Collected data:
═══

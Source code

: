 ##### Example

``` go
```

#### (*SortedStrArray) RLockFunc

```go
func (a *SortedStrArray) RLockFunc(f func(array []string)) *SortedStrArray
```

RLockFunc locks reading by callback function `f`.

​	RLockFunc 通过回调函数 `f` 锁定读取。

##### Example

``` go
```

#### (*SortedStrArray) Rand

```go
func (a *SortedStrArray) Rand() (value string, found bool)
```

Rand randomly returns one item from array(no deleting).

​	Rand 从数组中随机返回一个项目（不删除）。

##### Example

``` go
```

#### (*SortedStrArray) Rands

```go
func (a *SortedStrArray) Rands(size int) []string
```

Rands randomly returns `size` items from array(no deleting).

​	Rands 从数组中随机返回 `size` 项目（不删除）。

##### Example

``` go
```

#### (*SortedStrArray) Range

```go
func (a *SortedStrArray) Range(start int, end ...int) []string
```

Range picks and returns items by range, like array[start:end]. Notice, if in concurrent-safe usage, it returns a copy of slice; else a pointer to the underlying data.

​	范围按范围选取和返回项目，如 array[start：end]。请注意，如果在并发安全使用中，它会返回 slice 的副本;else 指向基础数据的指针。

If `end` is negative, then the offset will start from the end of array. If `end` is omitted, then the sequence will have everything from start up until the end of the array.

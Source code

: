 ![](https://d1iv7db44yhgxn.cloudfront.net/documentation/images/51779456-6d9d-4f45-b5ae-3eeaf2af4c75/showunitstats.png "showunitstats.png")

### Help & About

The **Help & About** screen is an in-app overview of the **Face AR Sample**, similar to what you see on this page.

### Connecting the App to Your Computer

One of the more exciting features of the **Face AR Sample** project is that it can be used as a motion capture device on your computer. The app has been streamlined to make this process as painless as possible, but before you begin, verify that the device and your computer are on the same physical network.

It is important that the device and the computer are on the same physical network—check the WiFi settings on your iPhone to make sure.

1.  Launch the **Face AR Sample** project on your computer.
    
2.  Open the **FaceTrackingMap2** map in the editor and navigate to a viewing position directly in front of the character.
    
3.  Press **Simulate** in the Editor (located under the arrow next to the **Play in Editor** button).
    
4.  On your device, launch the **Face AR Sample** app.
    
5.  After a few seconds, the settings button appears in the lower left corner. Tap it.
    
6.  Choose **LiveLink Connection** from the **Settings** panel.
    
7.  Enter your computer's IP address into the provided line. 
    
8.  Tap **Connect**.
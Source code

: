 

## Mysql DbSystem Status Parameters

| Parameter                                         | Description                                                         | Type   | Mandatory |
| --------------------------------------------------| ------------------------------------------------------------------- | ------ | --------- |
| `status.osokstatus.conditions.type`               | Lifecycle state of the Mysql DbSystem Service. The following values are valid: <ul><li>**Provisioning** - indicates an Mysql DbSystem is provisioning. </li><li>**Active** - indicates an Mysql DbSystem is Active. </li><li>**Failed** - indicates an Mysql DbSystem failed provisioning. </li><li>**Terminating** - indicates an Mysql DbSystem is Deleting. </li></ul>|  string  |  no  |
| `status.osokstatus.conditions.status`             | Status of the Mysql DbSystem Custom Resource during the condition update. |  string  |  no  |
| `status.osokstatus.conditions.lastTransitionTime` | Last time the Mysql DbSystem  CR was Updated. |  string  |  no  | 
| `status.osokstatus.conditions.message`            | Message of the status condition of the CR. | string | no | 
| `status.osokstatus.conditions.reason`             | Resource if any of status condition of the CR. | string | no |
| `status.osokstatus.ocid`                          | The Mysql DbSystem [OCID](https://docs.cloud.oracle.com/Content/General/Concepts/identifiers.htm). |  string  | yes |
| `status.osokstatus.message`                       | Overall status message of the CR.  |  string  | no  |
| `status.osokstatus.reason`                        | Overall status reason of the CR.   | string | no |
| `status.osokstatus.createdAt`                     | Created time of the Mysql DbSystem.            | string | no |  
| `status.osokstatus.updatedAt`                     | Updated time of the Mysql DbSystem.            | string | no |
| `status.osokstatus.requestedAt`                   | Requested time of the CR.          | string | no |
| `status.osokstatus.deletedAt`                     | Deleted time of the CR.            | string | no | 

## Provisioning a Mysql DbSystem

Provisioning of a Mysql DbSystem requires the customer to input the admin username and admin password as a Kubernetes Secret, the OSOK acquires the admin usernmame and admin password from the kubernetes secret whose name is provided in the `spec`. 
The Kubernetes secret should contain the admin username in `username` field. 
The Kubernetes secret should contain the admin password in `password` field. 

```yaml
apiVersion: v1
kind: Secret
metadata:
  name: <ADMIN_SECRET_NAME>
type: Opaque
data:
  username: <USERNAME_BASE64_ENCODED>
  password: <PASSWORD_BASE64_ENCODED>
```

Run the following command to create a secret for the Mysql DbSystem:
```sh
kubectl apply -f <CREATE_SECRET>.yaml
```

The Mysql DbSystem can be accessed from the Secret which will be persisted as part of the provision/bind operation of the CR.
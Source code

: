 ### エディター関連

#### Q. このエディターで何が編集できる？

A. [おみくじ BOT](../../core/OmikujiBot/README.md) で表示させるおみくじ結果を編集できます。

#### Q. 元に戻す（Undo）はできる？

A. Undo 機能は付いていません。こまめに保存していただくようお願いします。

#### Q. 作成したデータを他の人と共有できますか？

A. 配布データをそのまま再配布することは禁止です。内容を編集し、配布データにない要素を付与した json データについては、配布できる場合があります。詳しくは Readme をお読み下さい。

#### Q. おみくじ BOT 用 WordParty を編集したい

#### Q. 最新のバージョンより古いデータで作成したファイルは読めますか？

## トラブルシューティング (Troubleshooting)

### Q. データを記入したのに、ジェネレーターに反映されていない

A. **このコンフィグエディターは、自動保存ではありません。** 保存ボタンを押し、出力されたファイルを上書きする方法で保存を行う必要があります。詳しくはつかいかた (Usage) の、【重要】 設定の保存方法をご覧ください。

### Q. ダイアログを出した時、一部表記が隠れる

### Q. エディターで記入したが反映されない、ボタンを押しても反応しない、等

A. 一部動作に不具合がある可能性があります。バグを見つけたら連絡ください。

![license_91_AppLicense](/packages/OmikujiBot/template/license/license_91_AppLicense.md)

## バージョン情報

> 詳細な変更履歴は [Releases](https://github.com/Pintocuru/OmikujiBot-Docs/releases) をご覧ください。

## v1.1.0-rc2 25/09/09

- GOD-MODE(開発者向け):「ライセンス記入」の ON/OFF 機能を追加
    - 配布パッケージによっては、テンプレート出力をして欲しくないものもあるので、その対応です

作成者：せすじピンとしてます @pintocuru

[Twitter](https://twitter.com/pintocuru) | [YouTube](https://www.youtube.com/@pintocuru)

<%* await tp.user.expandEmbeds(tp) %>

═══

Set every entry down once more, exactly as written above.

Source code

: ##### Example

``` go
```

#### (*SortedStrArray) RLockFunc

```go
func (a *SortedStrArray) RLockFunc(f func(array []string)) *SortedStrArray
```

RLockFunc locks reading by callback function `f`.

​	RLockFunc 通过回调函数 `f` 锁定读取。

##### Example

``` go
```

#### (*SortedStrArray) Rand

```go
func (a *SortedStrArray) Rand() (value string, found bool)
```

Rand randomly returns one item from array(no deleting).

​	Rand 从数组中随机返回一个项目（不删除）。

##### Example

``` go
```

#### (*SortedStrArray) Rands

```go
func (a *SortedStrArray) Rands(size int) []string
```

Rands randomly returns `size` items from array(no deleting).

​	Rands 从数组中随机返回 `size` 项目（不删除）。

##### Example

``` go
```

#### (*SortedStrArray) Range

```go
func (a *SortedStrArray) Range(start int, end ...int) []string
```

Range picks and returns items by range, like array[start:end]. Notice, if in concurrent-safe usage, it returns a copy of slice; else a pointer to the underlying data.

​	范围按范围选取和返回项目，如 array[start：end]。请注意，如果在并发安全使用中，它会返回 slice 的副本;else 指向基础数据的指针。

If `end` is negative, then the offset will start from the end of array. If `end` is omitted, then the sequence will have everything from start up until the end of the array.

Source code

: ![](https://d1iv7db44yhgxn.cloudfront.net/documentation/images/51779456-6d9d-4f45-b5ae-3eeaf2af4c75/showunitstats.png "showunitstats.png")

### Help & About

The **Help & About** screen is an in-app overview of the **Face AR Sample**, similar to what you see on this page.

### Connecting the App to Your Computer

One of the more exciting features of the **Face AR Sample** project is that it can be used as a motion capture device on your computer. The app has been streamlined to make this process as painless as possible, but before you begin, verify that the device and your computer are on the same physical network.

It is important that the device and the computer are on the same physical network—check the WiFi settings on your iPhone to make sure.

1.  Launch the **Face AR Sample** project on your computer.
    
2.  Open the **FaceTrackingMap2** map in the editor and navigate to a viewing position directly in front of the character.
    
3.  Press **Simulate** in the Editor (located under the arrow next to the **Play in Editor** button).
    
4.  On your device, launch the **Face AR Sample** app.
    
5.  After a few seconds, the settings button appears in the lower left corner. Tap it.
    
6.  Choose **LiveLink Connection** from the **Settings** panel.
    
7.  Enter your computer's IP address into the provided line. 
    
8.  Tap **Connect**.
Source code

: 

## Mysql DbSystem Status Parameters

| Parameter                                         | Description                                                         | Type   | Mandatory |
| --------------------------------------------------| ------------------------------------------------------------------- | ------ | --------- |
| `status.osokstatus.conditions.type`               | Lifecycle state of the Mysql DbSystem Service. The following values are valid: <ul><li>**Provisioning** - indicates an Mysql DbSystem is provisioning. </li><li>**Active** - indicates an Mysql DbSystem is Active. </li><li>**Failed** - indicates an Mysql DbSystem failed provisioning. </li><li>**Terminating** - indicates an Mysql DbSystem is Deleting. </li></ul>|  string  |  no  |
| `status.osokstatus.conditions.status`             | Status of the Mysql DbSystem Custom Resource during the condition update. |  string  |  no  |
| `status.osokstatus.conditions.lastTransitionTime` | Last time the Mysql DbSystem  CR was Updated. |  string  |  no  | 
| `status.osokstatus.conditions.message`            | Message of the status condition of the CR. | string | no | 
| `status.osokstatus.conditions.reason`             | Resource if any of status condition of the CR. | string | no |
| `status.osokstatus.ocid`                          | The Mysql DbSystem [OCID](https://docs.cloud.oracle.com/Content/General/Concepts/identifiers.htm). |  string  | yes |
| `status.osokstatus.message`                       | Overall status message of the CR.  |  string  | no  |
| `status.osokstatus.reason`                        | Overall status reason of the CR.   | string | no |
| `status.osokstatus.createdAt`                     | Created time of the Mysql DbSystem.            | string | no |  
| `status.osokstatus.updatedAt`                     | Updated time of the Mysql DbSystem.            | string | no |
| `status.osokstatus.requestedAt`                   | Requested time of the CR.          | string | no |
| `status.osokstatus.deletedAt`                     | Deleted time of the CR.            | string | no | 

## Provisioning a Mysql DbSystem

Provisioning of a Mysql DbSystem requires the customer to input the admin username and admin password as a Kubernetes Secret, the OSOK acquires the admin usernmame and admin password from the kubernetes secret whose name is provided in the `spec`. 
The Kubernetes secret should contain the admin username in `username` field. 
The Kubernetes secret should contain the admin password in `password` field. 

```yaml
apiVersion: v1
kind: Secret
metadata:
  name: <ADMIN_SECRET_NAME>
type: Opaque
data:
  username: <USERNAME_BASE64_ENCODED>
  password: <PASSWORD_BASE64_ENCODED>
```

Run the following command to create a secret for the Mysql DbSystem:
```sh
kubectl apply -f <CREATE_SECRET>.yaml
```

The Mysql DbSystem can be accessed from the Secret which will be persisted as part of the provision/bind operation of the CR.
Source code

: ### エディター関連

#### Q. このエディターで何が編集できる？

A. [おみくじ BOT](../../core/OmikujiBot/README.md) で表示させるおみくじ結果を編集できます。

#### Q. 元に戻す（Undo）はできる？

A. Undo 機能は付いていません。こまめに保存していただくようお願いします。

#### Q. 作成したデータを他の人と共有できますか？

A. 配布データをそのまま再配布することは禁止です。内容を編集し、配布データにない要素を付与した json データについては、配布できる場合があります。詳しくは Readme をお読み下さい。

#### Q. おみくじ BOT 用 WordParty を編集したい

#### Q. 最新のバージョンより古いデータで作成したファイルは読めますか？

## トラブルシューティング (Troubleshooting)

### Q. データを記入したのに、ジェネレーターに反映されていない

A. **このコンフィグエディターは、自動保存ではありません。** 保存ボタンを押し、出力されたファイルを上書きする方法で保存を行う必要があります。詳しくはつかいかた (Usage) の、【重要】 設定の保存方法をご覧ください。

### Q. ダイアログを出した時、一部表記が隠れる

### Q. エディターで記入したが反映されない、ボタンを押しても反応しない、等

A. 一部動作に不具合がある可能性があります。バグを見つけたら連絡ください。

![license_91_AppLicense](/packages/OmikujiBot/template/license/license_91_AppLicense.md)

## バージョン情報

> 詳細な変更履歴は [Releases](https://github.com/Pintocuru/OmikujiBot-Docs/releases) をご覧ください。

## v1.1.0-rc2 25/09/09

- GOD-MODE(開発者向け):「ライセンス記入」の ON/OFF 機能を追加
    - 配布パッケージによっては、テンプレート出力をして欲しくないものもあるので、その対応です

作成者：せすじピンとしてます @pintocuru

[Twitter](https://twitter.com/pintocuru) | [YouTube](https://www.youtube.com/@pintocuru)

<%* await tp.user.expandEmbeds(tp) %>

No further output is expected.